On Tuesday Sean Trende posted a piece on Real Clear Politics arguing that it’s not necessarily the political kiss of death if the GOP does not pass immigration reform. The piece argues that African-American turnout will never hit the levels it hit in 2008 and 2012 and also that the GOP is gaining among white voters. A big part of claim:
Here’s the trend line that should scare the pants off of Democrats: It shows the “PVI” of white voters. That is to say, it shows how the white population has voted in each election, relative to the country as a whole. So in a year like 1992, when Bill Clinton got 43 percent of the vote while winning 39 percent of the white vote, we show white voters as -4 percent.
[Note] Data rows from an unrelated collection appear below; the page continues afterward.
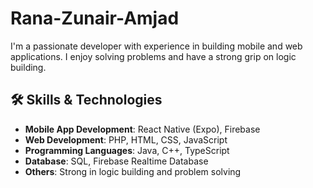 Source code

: # Rana-Zunair-Amjad
I'm a passionate developer with experience in building mobile and web applications. I enjoy solving problems and have a strong grip on logic building.
## 🛠️ Skills & Technologies
- **Mobile App Development**: React Native (Expo), Firebase
- **Web Development**: PHP, HTML, CSS, JavaScript
- **Programming Languages**: Java, C++, TypeScript
- **Database**: SQL, Firebase Realtime Database
- **Others**: Strong in logic building and problem solving
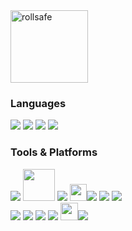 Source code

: <img width="124" height="116" alt="rollsafe" src="https://github.com/user-attachments/assets/5d4f3c56-13d7-4cb5-9bc1-70533a540fc8"/>

<div align="left">
  
### Languages
<img src="https://img.shields.io/badge/C++17-%2300599C.svg?style=for-the-badge&logo=c%2B%2B&logoColor=white"/>
<img src="https://img.shields.io/badge/C++20-%2300599C.svg?style=for-the-badge&logo=c%2B%2B&logoColor=white"/>
<img src="https://img.shields.io/badge/C-%23A8B9CC.svg?style=for-the-badge&logo=c&logoColor=white"/>
<img src="https://img.shields.io/badge/c%23-%23512BD4.svg?style=for-the-badge&logo=csharp&logoColor=white"/>

### Tools & Platforms
<img src="https://img.shields.io/badge/Git-F05032?style=for-the-badge&logo=Git&logoColor=white"/>
<img src="https://techcrunch.com/wp-content/uploads/2015/03/visual-studio-logo.png?resize=1097,617" width="51"/>
<img src="https://img.shields.io/badge/Vercel-%23000000.svg?style=for-the-badge&logo=vercel&logoColor=white"/>
<img src="https://static.wikia.nocookie.net/logopedia/images/2/2c/Directxxiiultimate.png/revision/latest/scale-to-width-down/48?cb=20200728180301" width="27"/><img src="https://img.shields.io/badge/DirectX-000000?style=for-the-badge&logoColor=black"/>
<img src="https://img.shields.io/badge/cuda-ffffff.svg?style=for-the-badge&logo=nVIDIA&logoColor=green"/>
<img src="https://img.shields.io/badge/unity-%23000000.svg?style=for-the-badge&logo=unity&logoColor=white"/>
<br>
<img src="https://img.shields.io/badge/Unreal%20Engine-%23313131.svg?style=for-the-badge&logo=unrealengine&logoColor=white"/>
<img src="https://img.shields.io/badge/Godot-%23FFFFFF.svg?style=for-the-badge&logo=godot-engine"/>
<img src="https://img.shields.io/badge/steam-%23000000.svg?style=for-the-badge&logo=steam&logoColor=white"/>
<img src="https://img.shields.io/badge/wireshark-%23549bff.svg?style=for-the-badge&logo=wireshark&logoColor=white"/>
<img src="https://nmap.org/images/sitelogo.png" height="28"/><img src="https://img.shields.io/badge/NPCAP-2D0F4B?style=for-the-badge&logoColor=000000"/>
</div>
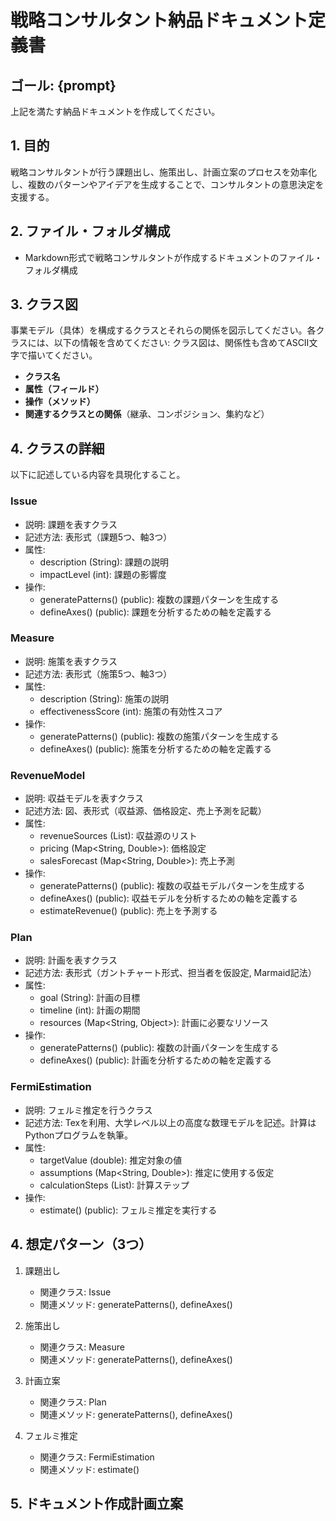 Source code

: # 戦略コンサルタント納品ドキュメント定義書

## ゴール: {prompt}
上記を満たす納品ドキュメントを作成してください。

## 1. 目的
戦略コンサルタントが行う課題出し、施策出し、計画立案のプロセスを効率化し、複数のパターンやアイデアを生成することで、コンサルタントの意思決定を支援する。

## 2. ファイル・フォルダ構成
- Markdown形式で戦略コンサルタントが作成するドキュメントのファイル・フォルダ構成


## 3. クラス図
事業モデル（具体）を構成するクラスとそれらの関係を図示してください。各クラスには、以下の情報を含めてください:
クラス図は、関係性も含めてASCII文字で描いてください。
- **クラス名**
- **属性（フィールド）**
- **操作（メソッド）**
- **関連するクラスとの関係**（継承、コンポジション、集約など）

## 4. クラスの詳細
以下に記述している内容を具現化すること。

### Issue
- 説明: 課題を表すクラス
- 記述方法: 表形式（課題5つ、軸3つ）
- 属性:
  - description (String): 課題の説明
  - impactLevel (int): 課題の影響度
- 操作:
  - generatePatterns() (public): 複数の課題パターンを生成する
  - defineAxes() (public): 課題を分析するための軸を定義する

### Measure
- 説明: 施策を表すクラス
- 記述方法: 表形式（施策5つ、軸3つ）
- 属性:
  - description (String): 施策の説明
  - effectivenessScore (int): 施策の有効性スコア
- 操作: 
  - generatePatterns() (public): 複数の施策パターンを生成する
  - defineAxes() (public): 施策を分析するための軸を定義する

### RevenueModel
- 説明: 収益モデルを表すクラス
- 記述方法: 図、表形式（収益源、価格設定、売上予測を記載）
- 属性:
  - revenueSources (List<String>): 収益源のリスト
  - pricing (Map<String, Double>): 価格設定
  - salesForecast (Map<String, Double>): 売上予測
- 操作:
  - generatePatterns() (public): 複数の収益モデルパターンを生成する
  - defineAxes() (public): 収益モデルを分析するための軸を定義する
  - estimateRevenue() (public): 売上を予測する

### Plan
- 説明: 計画を表すクラス  
- 記述方法: 表形式（ガントチャート形式、担当者を仮設定, Marmaid記法）
- 属性:
  - goal (String): 計画の目標
  - timeline (int): 計画の期間
  - resources (Map<String, Object>): 計画に必要なリソース
- 操作:
  - generatePatterns() (public): 複数の計画パターンを生成する
  - defineAxes() (public): 計画を分析するための軸を定義する

### FermiEstimation
- 説明: フェルミ推定を行うクラス
- 記述方法: Texを利用、大学レベル以上の高度な数理モデルを記述。計算はPythonプログラムを執筆。
- 属性: 
  - targetValue (double): 推定対象の値
  - assumptions (Map<String, Double>): 推定に使用する仮定 
  - calculationSteps (List<String>): 計算ステップ
- 操作:
  - estimate() (public): フェルミ推定を実行する

## 4. 想定パターン（3つ）
1. 課題出し
   - 関連クラス: Issue
   - 関連メソッド: generatePatterns(), defineAxes()

2. 施策出し  
   - 関連クラス: Measure
   - 関連メソッド: generatePatterns(), defineAxes()

3. 計画立案
   - 関連クラス: Plan 
   - 関連メソッド: generatePatterns(), defineAxes()

4. フェルミ推定
   - 関連クラス: FermiEstimation
   - 関連メソッド: estimate()

## 5. ドキュメント作成計画立案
This is just a way of controlling for “national effects” like the economy so we can see the underlying trend:
It’s been in long-term decline, and the decline is accelerating; about a point-and-a-half toward Republicans per cycle since 1992. Now you may think this is a function of antipathy toward Barack Obama. But it has been on a similar tangent in Congress as well, also at a rate of about 1.5 points every four years:
This has had a profound effect on the electoral vote, and not necessarily in the Democrats’ favor. People like to focus on shifts in places like Nevada. The state is trendy, multicultural, and who doesn’t love visiting Las Vegas? It used to be a Republican stronghold. But over the past decade, its PVI has done this:
Six electoral votes and two Senate seats are clearly moving toward Democrats. But think of another state, West Virginia. It doesn’t get as much attention. Most people associate it with “Deliverance” (though that story was set in Georgia) and few East Coasters go there (unless they’re skiing or road-tripping from D.C. westward)…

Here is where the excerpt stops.